In another embodiment of the invention, each downstream port 1-4 330, 340, 350 and 360 sets the programmable level-based threshold to a fraction or percentage of the available or unfilled buffer area that can be used to store data packets. Each downstream port 1-4 330, 340, 350 and 360 determines the size of the unused or unfilled buffer area and compares size of the unused or unfilled buffer area with the programmable level-based threshold. For example, in one embodiment of the invention, a particular downstream port can set the level-based threshold to 20% of the available buffer area that can be used to store data packets.
One of ordinary skill will readily appreciate that other ways of selecting and setting the threshold(s) for each downstream port 1-4 330, 340, 350 and 360 can be used without affecting the workings of the invention and these other ways shall not be described herein.
The upstream port 320 receives the indication from the particular downstream port and switches to an active power state so that it can service all the downstream ports 1-4 330, 340, 350 and 360 in one embodiment of the invention. After the upstream port 220 has switched to the active power state, it sends an indication to the downstream ports 1-4 330, 340, 350 and 360 via the tunnel open/tunnel close interface 390 that the upstream port 320 is accepting data.
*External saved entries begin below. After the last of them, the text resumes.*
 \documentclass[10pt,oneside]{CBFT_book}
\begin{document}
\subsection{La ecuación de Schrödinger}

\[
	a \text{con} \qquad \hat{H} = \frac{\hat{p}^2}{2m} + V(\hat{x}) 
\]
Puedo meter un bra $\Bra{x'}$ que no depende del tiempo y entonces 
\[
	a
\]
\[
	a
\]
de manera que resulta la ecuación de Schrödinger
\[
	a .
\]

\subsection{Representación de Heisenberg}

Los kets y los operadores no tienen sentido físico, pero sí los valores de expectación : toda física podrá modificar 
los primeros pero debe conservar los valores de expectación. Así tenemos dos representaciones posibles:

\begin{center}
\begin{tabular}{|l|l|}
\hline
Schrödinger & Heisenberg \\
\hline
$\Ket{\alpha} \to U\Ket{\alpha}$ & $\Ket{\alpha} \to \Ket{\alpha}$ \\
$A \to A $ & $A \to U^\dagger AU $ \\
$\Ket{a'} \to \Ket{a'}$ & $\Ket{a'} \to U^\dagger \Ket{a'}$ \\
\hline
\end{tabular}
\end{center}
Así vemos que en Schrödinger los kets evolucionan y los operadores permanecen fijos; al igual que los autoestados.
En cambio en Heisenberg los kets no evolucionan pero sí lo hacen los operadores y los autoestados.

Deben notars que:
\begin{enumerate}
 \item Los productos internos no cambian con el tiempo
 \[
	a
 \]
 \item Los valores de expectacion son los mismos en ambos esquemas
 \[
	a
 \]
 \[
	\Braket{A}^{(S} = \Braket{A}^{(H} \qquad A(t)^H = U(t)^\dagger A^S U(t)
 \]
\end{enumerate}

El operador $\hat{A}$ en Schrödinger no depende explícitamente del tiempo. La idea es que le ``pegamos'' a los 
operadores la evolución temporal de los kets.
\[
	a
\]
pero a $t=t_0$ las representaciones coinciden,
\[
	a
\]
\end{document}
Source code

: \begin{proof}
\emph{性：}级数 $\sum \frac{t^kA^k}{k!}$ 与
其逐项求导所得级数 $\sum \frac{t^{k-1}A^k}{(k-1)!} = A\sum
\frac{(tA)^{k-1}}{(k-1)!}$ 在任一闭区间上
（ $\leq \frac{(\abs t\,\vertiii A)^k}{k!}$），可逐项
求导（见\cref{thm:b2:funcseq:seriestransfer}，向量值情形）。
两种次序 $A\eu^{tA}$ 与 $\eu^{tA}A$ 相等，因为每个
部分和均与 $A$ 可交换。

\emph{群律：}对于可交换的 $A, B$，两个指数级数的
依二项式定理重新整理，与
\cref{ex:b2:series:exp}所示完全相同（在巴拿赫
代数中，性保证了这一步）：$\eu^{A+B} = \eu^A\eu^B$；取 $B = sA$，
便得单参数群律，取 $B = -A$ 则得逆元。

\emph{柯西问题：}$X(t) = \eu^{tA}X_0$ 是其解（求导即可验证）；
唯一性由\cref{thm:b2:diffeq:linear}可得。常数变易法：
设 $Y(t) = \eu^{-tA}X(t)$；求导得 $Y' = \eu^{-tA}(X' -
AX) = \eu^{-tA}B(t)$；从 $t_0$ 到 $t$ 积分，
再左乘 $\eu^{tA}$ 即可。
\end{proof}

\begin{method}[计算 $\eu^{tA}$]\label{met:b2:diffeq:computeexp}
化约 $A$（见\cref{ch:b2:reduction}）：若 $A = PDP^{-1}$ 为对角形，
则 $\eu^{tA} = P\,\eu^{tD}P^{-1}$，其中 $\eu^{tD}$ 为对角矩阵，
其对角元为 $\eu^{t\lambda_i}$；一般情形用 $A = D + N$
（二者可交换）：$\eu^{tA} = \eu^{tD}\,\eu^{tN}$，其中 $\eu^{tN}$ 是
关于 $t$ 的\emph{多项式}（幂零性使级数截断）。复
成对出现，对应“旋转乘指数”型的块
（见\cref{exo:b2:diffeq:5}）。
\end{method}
When the downstream ports 1-4 330, 340, 350 and 360 receives the indication from the upstream port 320 via the tunnel open/tunnel close interface 390 that the upstream port 320 is accepting data, the downstream ports 1-4 330, 340, 350 and 360 sends all its stored received data packets in the buffers 332, 342, 352 and 362 respectively to the upstream port 320.
The downstream ports 1-4 330, 340, 350 and 360 keep sending all its stored received data packets to the upstream port 320 until it has no more stored received data packets or until it has received the indication from the upstream port 320 via the tunnel open/tunnel close interface 390 that the upstream port 320 is not accepting data. The upstream port 220 has a buffer 322 that stores incoming data packets from the downstream ports 1-4 330, 340, 350 and 360 in one embodiment of the invention.
The upstream port 220 has a threshold 5 324 to determine whether it can accept or reject data from the downstream ports 1-4 330, 340, 350 and 360 in one embodiment of the invention. In another embodiment of the invention, the upstream port 220 has more than one threshold to determine whether it can accept or reject data from the downstream ports 1-4 330, 340, 350 and 360. When the upstream port 220 has determined using the threshold 5 324 to determine that it cannot accept data from the downstream ports 1-4 330, 340, 350 and 360, it sends the indication via the tunnel open/tunnel close interface 390 to the downstream ports 1-4 330, 340, 350 and 360.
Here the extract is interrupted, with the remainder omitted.